This is exactly what I described in my previous post:
Anyway, these arguments tend to veer all over the place (usually by just introducing more claims when you question the first ones), so you've gotta nip it in the bud by asking for a basic level of clarity and specificity.
This is standard operating procedure: post a big ol' infodump, rather than something specific and focused, so that anyone who wants to dispute it has to do a lot of homework first. Most conspiracy theorists don't so much win arguments as they eventually just convince the other person to tap out.
Suffice to say, even just skimming that first link, it becomes obvious it's not a debunking at all, unless you think "debunk" is just a synonym for "say something in response." Which seems to be what that site thinks: you can see that the goal is not to actually levy (or dispute) a meaningful claim, but just to say A Thing in response to each bit.
For example, one of the very first sections ("Intercepts Not Routine") cites as evidence
another conspiracy site (OilEmpire.us), if you can believe that. Almost immediately afterwards you see tell tale phrases like "It is safe to assume that..." So, circular citations and an unexplained assumption, right off the bat.

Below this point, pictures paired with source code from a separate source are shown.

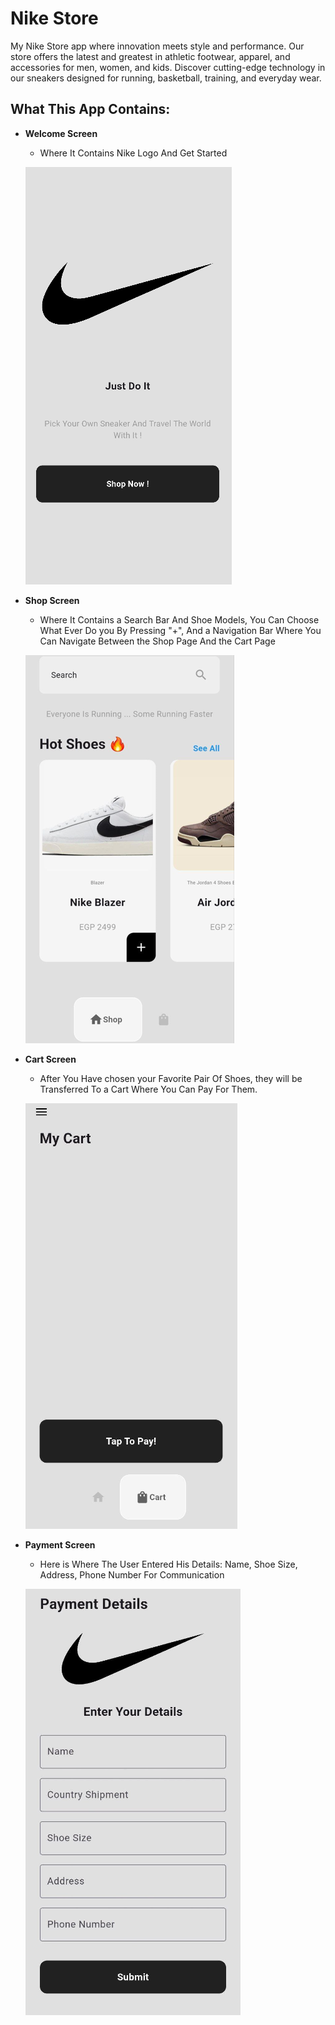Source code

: # Nike Store

My Nike Store app where innovation meets style and performance. Our store offers the latest and greatest in athletic footwear, apparel, and accessories for men, women, and kids. Discover cutting-edge technology in our sneakers designed for running, basketball, training, and everyday wear.

## What This App Contains:

- **Welcome Screen**
    - Where It Contains Nike Logo And Get Started 
  
    ![img.png](img.png)

- **Shop Screen**
    - Where It Contains a Search Bar And Shoe Models, You Can Choose What Ever Do you By Pressing "+", And a Navigation Bar Where You Can Navigate Between the Shop Page And the Cart Page
    
    ![img_1.png](img_1.png)

- **Cart Screen**
    - After You Have chosen your Favorite Pair Of Shoes, they will be Transferred To a Cart Where You Can Pay For Them.

    ![img_2.png](img_2.png)
  
- **Payment Screen**
    - Here is Where The User Entered His Details: Name, Shoe Size, Address, Phone Number For Communication

    ![img_3.png](img_3.png)
 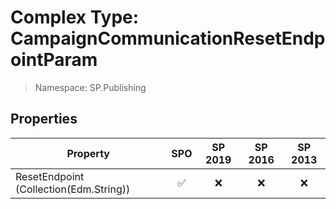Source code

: # Complex Type: CampaignCommunicationResetEndpointParam

> Namespace: SP.Publishing

## Properties

Property | SPO | SP 2019 | SP 2016 | SP 2013
----------|:---:|:-------:|:-------:|:-------:
ResetEndpoint (Collection(Edm.String)) | ✅ | ❌ | ❌ | ❌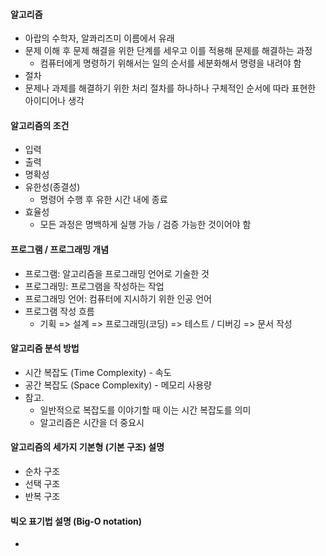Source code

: #### 알고리즘

- 아랍의 수학자, 알콰리즈미 이름에서 유래
- 문제 이해 후 문제 해결을 위한 단계를 세우고 이를 적용해 문제를 해결하는 과정
  - 컴퓨터에게 명령하기 위해서는 일의 순서를 세분화해서 명령을 내려야 함
- 절차
- 문제나 과제를 해결하기 위한 처리 절차를 하나하나 구체적인 순서에 따라 표현한 아이디어나 생각

#### 알고리즘의 조건

- 입력
- 출력
- 명확성
- 유한성(종결성)
  - 명령어 수행 후 유한 시간 내에 종료
- 효율성
  - 모든 과정은 명백하게 실행 가능 / 검증 가능한 것이어야 함

#### 프로그램 / 프로그래밍 개념

- 프로그램: 알고리즘을 프로그래밍 언어로 기술한 것
- 프로그래밍: 프로그램을 작성하는 작업
- 프로그래밍 언어: 컴퓨터에 지시하기 위한 인공 언어
- 프로그램 작성 흐름
  - 기획 => 설계 => 프로그래밍(코딩) => 테스트 / 디버깅 => 문서 작성

#### 알고리즘 분석 방법

- 시간 복잡도 (Time Complexity) - 속도
- 공간 복잡도 (Space Complexity) - 메모리 사용량
- 참고.
  - 일반적으로 복잡도를 이야기할 때 이는 시간 복잡도를 의미
  - 알고리즘은 시간을 더 중요시

#### 알고리즘의 세가지 기본형 (기본 구조) 설명

- 순차 구조
- 선택 구조
- 반복 구조

#### 빅오 표기법 설명 (Big-O notation)

-
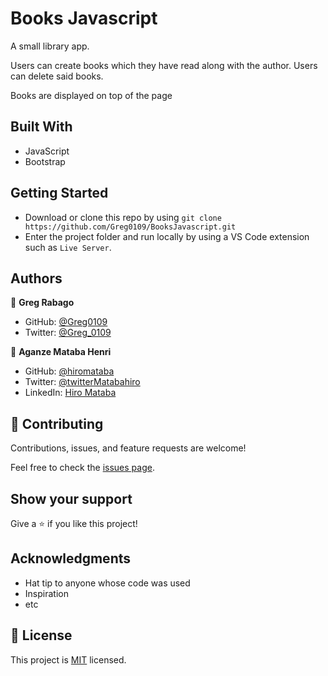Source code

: # Books Javascript

A small library app.

Users can create books which they have read along with the author. Users can delete said books.

Books are displayed on top of the page

## Built With

- JavaScript
- Bootstrap

## Getting Started

- Download or clone this repo by using `git clone https://github.com/Greg0109/BooksJavascript.git`
- Enter the project folder and run locally by using a VS Code extension such as `Live Server`.

## Authors

👤 **Greg Rabago**

- GitHub: [@Greg0109](https://github.com/greg0109)
- Twitter: [@Greg_0109](https://twitter.com/greg_0109)

👤 **Aganze Mataba Henri**

- GitHub: [@hiromataba](https://github.com/hiromataba)
- Twitter: [@twitterMatabahiro](https://twitter.com/MatabaHiro)
- LinkedIn: [Hiro Mataba](https://www.linkedin.com/in/hiro-mataba-1bb910209/)

## 🤝 Contributing

Contributions, issues, and feature requests are welcome!

Feel free to check the [issues page](../../issues/).

## Show your support

Give a ⭐️ if you like this project!

## Acknowledgments

- Hat tip to anyone whose code was used
- Inspiration
- etc

## 📝 License

This project is [MIT](LICENSE) licensed.

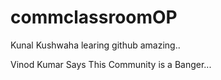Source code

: # commclassroomOP

Kunal Kushwaha learing github amazing..

Vinod Kumar Says This Community is a Banger...

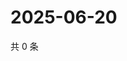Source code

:# 2025-06-20

共 0 条

<!-- BEGIN ZHIHUQUESTIONS -->
<!-- 最后更新时间 Fri Jun 20 2025 10:43:05 GMT+0800 (China Standard Time) -->

<!-- END ZHIHUQUESTIONS -->
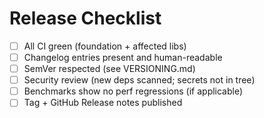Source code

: # Release Checklist

- [ ] All CI green (foundation + affected libs)
- [ ] Changelog entries present and human-readable
- [ ] SemVer respected (see VERSIONING.md)
- [ ] Security review (new deps scanned; secrets not in tree)
- [ ] Benchmarks show no perf regressions (if applicable)
- [ ] Tag + GitHub Release notes published
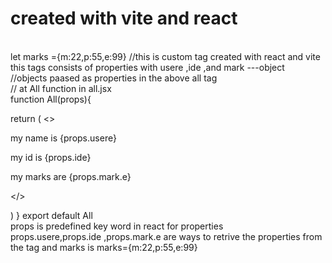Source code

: # created with vite and react 
<br>
let marks ={m:22,p:55,e:99}
<All usere="naveen" ide="99" mark={marks} /> //this is custom tag created with react and vite  
<br>
  this tags consists of properties with usere ,ide ,and mark ---object
<br>
  //objects paased as properties in the above all tag
<br>
 // at All function in all.jsx
<br>
  function All(props){

return (
    <>
    <p>my name is {props.usere}</p>
    <p>my id is {props.ide}</p>
    <p>my marks are {props.mark.e} </p>
    </>

)
}
export default All
<br>
props is predefined key word in react for properties 
<br>
props.usere,props.ide ,props.mark.e are ways to retrive the  properties from the tag <All usere="naveen" ide="99" mark={marks} /> and marks is marks={m:22,p:55,e:99}
<br>
<br>
<br>
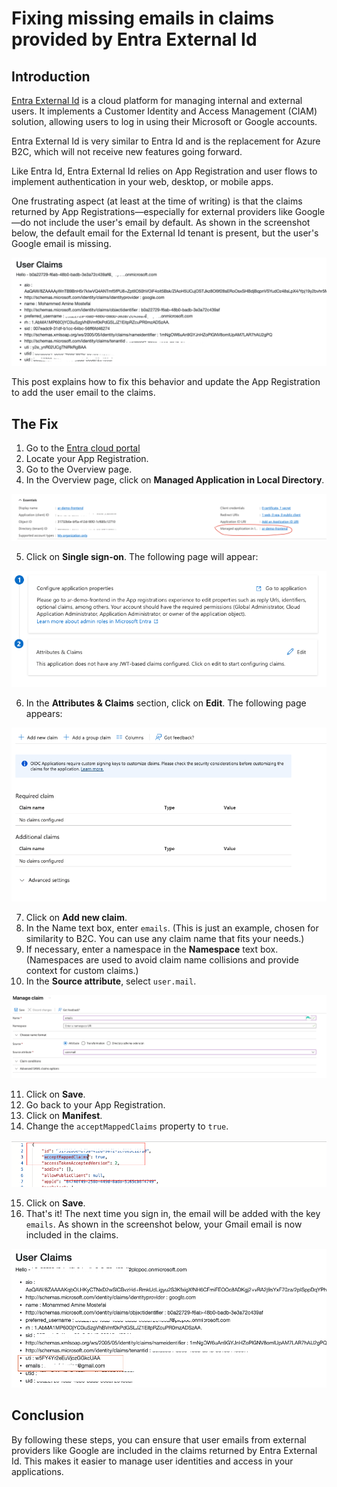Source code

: # Fixing missing emails in claims provided by Entra External Id
## Introduction
[Entra External Id](https://developer.microsoft.com/en-us/identity/external-id) is a cloud platform for managing internal and external users. It implements a Customer Identity and Access Management (CIAM) solution, allowing users to log in using their Microsoft or Google accounts.

Entra External Id is very similar to Entra Id and is the replacement for Azure B2C, which will not receive new features going forward.

Like Entra Id, Entra External Id relies on App Registration and user flows to implement authentication in your web, desktop, or mobile apps.

One frustrating aspect (at least at the time of writing) is that the claims returned by App Registrations—especially for external providers like Google—do not include the user's email by default. As shown in the screenshot below, the default email for the External Id tenant is present, but the user's Google email is missing.

![Image](/2025/08/claim-mapping-entra-external-id/images/01.initial-claims.png)

This post explains how to fix this behavior and update the App Registration to add the user email to the claims.

## The Fix

1. Go to the [Entra cloud portal](https://entra.microsoft.com/)
2. Locate your App Registration.
3. Go to the Overview page.
4. In the Overview page, click on **Managed Application in Local Directory**.

![Image](/2025/08/claim-mapping-entra-external-id/images/02.overview.png)

5. Click on **Single sign-on**. The following page will appear:

![Image](/2025/08/claim-mapping-entra-external-id/images/03.single-sign-on.png)

6. In the **Attributes & Claims** section, click on **Edit**. The following page appears:

![Image](/2025/08/claim-mapping-entra-external-id/images/04.attributes-claims.png)

7. Click on **Add new claim**.
8. In the Name text box, enter `emails`. (This is just an example, chosen for similarity to B2C. You can use any claim name that fits your needs.)
9. If necessary, enter a namespace in the **Namespace** text box. (Namespaces are used to avoid claim name collisions and provide context for custom claims.)
10. In the **Source attribute**, select `user.mail`.

![Image](/2025/08/claim-mapping-entra-external-id/images/05.email-claim.png)

11. Click on **Save**.
12. Go back to your App Registration.
13. Click on **Manifest**.
14. Change the `acceptMappedClaims` property to `true`.


![Image](/2025/08/claim-mapping-entra-external-id/images/06.mapped-claim.png)

15. Click on **Save**.
16. That's it! The next time you sign in, the email will be added with the key `emails`. As shown in the screenshot below, your Gmail email is now included in the claims.

![Image](/2025/08/claim-mapping-entra-external-id/images/07.final-claims.png)

## Conclusion

By following these steps, you can ensure that user emails from external providers like Google are included in the claims returned by Entra External Id. This makes it easier to manage user identities and access in your applications.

Another example: the section on demolition, which is the focus of the part of the article I quoted above. They don't seem to be able to dispute any of the technical claims, so they resort to saying the
choice of photo "minimizes the explosiveness of the event" and complains that the article talks about "dust" rather than "concrete" (nevermind that the "dust" is "concrete dust"). It also makes a very strange distinction between one type of demolition conspiracy and another:
The article's lead point in the World Trade Center topic is an obscure idea that explosives in the basements of the towers damaged the lobbies at about the time the planes hit. This claim is difficult to find in 9/11 skeptics' literature, and is entirely distinct -- in both the support that exists for it, and the support that it provides for "conspiracy theories" -- from the contention that explosives brought down the towers (56 and 102 minutes after the plane crashes).
Does it go on to explain why this distinction is important, because the explanation provided explain the first thing but not the second? Why no, no it doesn't. But it doesn't matter, because they have successfully posted a paragraph, full of actual words, in response. Debunk complete!
In that same section, they imply the explanation is invalid because it doesn't explain "where the concrete dust came from, or even attempting to quantify the amount of dust that should be expected in the absence of explosives." In other words, they don't even have anything to contradict the testimony in question, they just have some follow-up questions that were not preemptively and explicitly addressed, which...makes the explanation suspect? Somehow?
This is how these exchanges always go. It starts off with accusations of contradictions, lies, or falsehoods ("how do you explain THIS?"), and when someone sits down and takes those seriously, it quickly shifts to "well what about this other thing?" Suddenly it's no longer contending that something is false or making a clear contention, it's just prodding at anything which hasn't been discussed in granular detail, which is a pretty substantial retreat.